Площадь Пирамид была маленькая и квадратная. Первый этаж двух угловых зданий, находившихся на противоположной от Лувра стороне, сплошь состоял из арочных перекрытий. В своде каждой арки висел фонарь в круглом белом плафоне. Длинная вереница фонарей и арок, протянувшихся на одном уровне вдоль улицы Риволи параллельно решетке сада Тюильри, была похожа на шеренгу солдат, надевших на свои шлемы белую королевскую лилию вместо кокарды. «Все правильно, — подумал Курганов. — Орлеанская дева ведет за собой сторонников короля… А ее за это сожгли на костре. Все правильно. Кому делаешь добро, тот тебя и погубит».

Она вдруг резко обернулась. Глаза ее были переполнены слезами.

— Ты сам во всем виноват! — рыдающим голосом почти крикнула она. — Сам, сам!

Курганов молчал. Печные трубы на крыше Лувра делали музей похожим на крематорий.

Она вынула из кармана своего светлого кофейного пальто носовой платок и прижала его к глазам.

— Прости меня, Олег, — всхлипнув, сказала она. — Прости, если можешь…

Курганов молчал. На правом арочном здании, квадратным уступом обрезающем площадь Пирамид, было написано: «Режант-отель».

Курганов усмехнулся. Опять отель для значительных лиц. Как в Бейруте. Никуда не денешься.

Она вытерла глаза и спрятала платок в карман кофейного пальто.

— Надо возвращаться, — уже тише и спокойнее сказала она. — Сейчас придет автобус… Надо ехать на аэродром.

Она прошла мимо и по авеню Лемоньер пошла обратно к Королевскому мосту.
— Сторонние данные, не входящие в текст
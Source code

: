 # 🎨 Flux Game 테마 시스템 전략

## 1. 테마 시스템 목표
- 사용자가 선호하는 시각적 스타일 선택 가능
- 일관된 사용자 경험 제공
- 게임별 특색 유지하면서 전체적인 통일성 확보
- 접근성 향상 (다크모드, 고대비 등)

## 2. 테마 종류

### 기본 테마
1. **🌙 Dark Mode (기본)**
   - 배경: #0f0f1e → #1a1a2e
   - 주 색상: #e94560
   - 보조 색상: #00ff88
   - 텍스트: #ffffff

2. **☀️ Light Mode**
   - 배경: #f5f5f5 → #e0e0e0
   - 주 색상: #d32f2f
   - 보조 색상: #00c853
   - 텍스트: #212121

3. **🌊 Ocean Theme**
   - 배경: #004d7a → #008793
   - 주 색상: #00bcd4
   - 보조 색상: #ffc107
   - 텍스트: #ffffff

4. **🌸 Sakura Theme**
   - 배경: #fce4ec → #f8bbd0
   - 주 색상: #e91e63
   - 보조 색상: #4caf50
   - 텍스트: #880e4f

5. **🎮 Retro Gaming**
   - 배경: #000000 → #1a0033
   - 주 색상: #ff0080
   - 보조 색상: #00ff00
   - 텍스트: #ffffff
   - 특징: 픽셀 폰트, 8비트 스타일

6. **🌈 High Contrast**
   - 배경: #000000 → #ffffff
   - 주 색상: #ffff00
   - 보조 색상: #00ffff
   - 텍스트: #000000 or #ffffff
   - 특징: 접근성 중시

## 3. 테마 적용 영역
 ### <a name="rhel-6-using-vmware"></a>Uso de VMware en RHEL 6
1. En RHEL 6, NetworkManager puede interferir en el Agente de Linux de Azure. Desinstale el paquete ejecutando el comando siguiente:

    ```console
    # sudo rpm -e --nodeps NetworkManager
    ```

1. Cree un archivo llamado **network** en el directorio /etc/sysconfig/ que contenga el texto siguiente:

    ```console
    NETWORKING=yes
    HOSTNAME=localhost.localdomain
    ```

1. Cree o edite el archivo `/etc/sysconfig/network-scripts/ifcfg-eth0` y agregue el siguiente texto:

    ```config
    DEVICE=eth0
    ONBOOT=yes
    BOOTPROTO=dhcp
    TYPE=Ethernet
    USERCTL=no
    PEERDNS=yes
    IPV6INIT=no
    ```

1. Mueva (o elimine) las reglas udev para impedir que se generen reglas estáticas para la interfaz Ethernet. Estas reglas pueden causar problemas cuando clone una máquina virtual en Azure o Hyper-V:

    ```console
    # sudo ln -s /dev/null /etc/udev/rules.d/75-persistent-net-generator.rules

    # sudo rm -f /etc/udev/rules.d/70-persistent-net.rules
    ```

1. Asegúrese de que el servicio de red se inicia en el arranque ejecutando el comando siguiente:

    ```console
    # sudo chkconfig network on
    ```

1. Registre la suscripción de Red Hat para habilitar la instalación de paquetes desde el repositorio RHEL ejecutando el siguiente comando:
Курганов повернулся и несколько секунд, стоя на месте, смотрел ей вслед. «И это мог бы быть неплохой кадр, — подумал Курганов, — Позолоченная Жанна верхом на коне со знаменем-копьем в руках… Шеренга арок с вереницей белых фонарей-лилий вдоль улицы Риволи… Широкие и пустынные аллеи Тюильрийского парка… Далекая игла обелиска на площади Согласия… Мраморные древнегреческие аллегории на газонах… Неподвижные машины вдоль тротуаров авеню Лемоньер… И одинокая женская фигура, медленно идущая к Сене на фоне арки Карусель… И двор Лувра в глубине — сквозь голые ветки деревьев… Типичный парижский пейзаж — деревья, а за ними старинное здание… И там Лувр в глубине со всеми своими башенками, карнизами, куполами и печными трубами, делающими его похожим на крематорий… И одинокая мужская фигура, застывшая на месте… Он смотрит ей вслед, а она медленно уходит от него — уходит на фоне Лувра, на фоне Тюильри, уходит на другой берег».

Все правильно, подумал Курганов. Это уходит от меня моя прежняя жизнь. Двадцать семь моих розовых и наивных лет, когда мне все удавалось с первого раза, с первого усилия, уходят от меня на противоположный берег реки.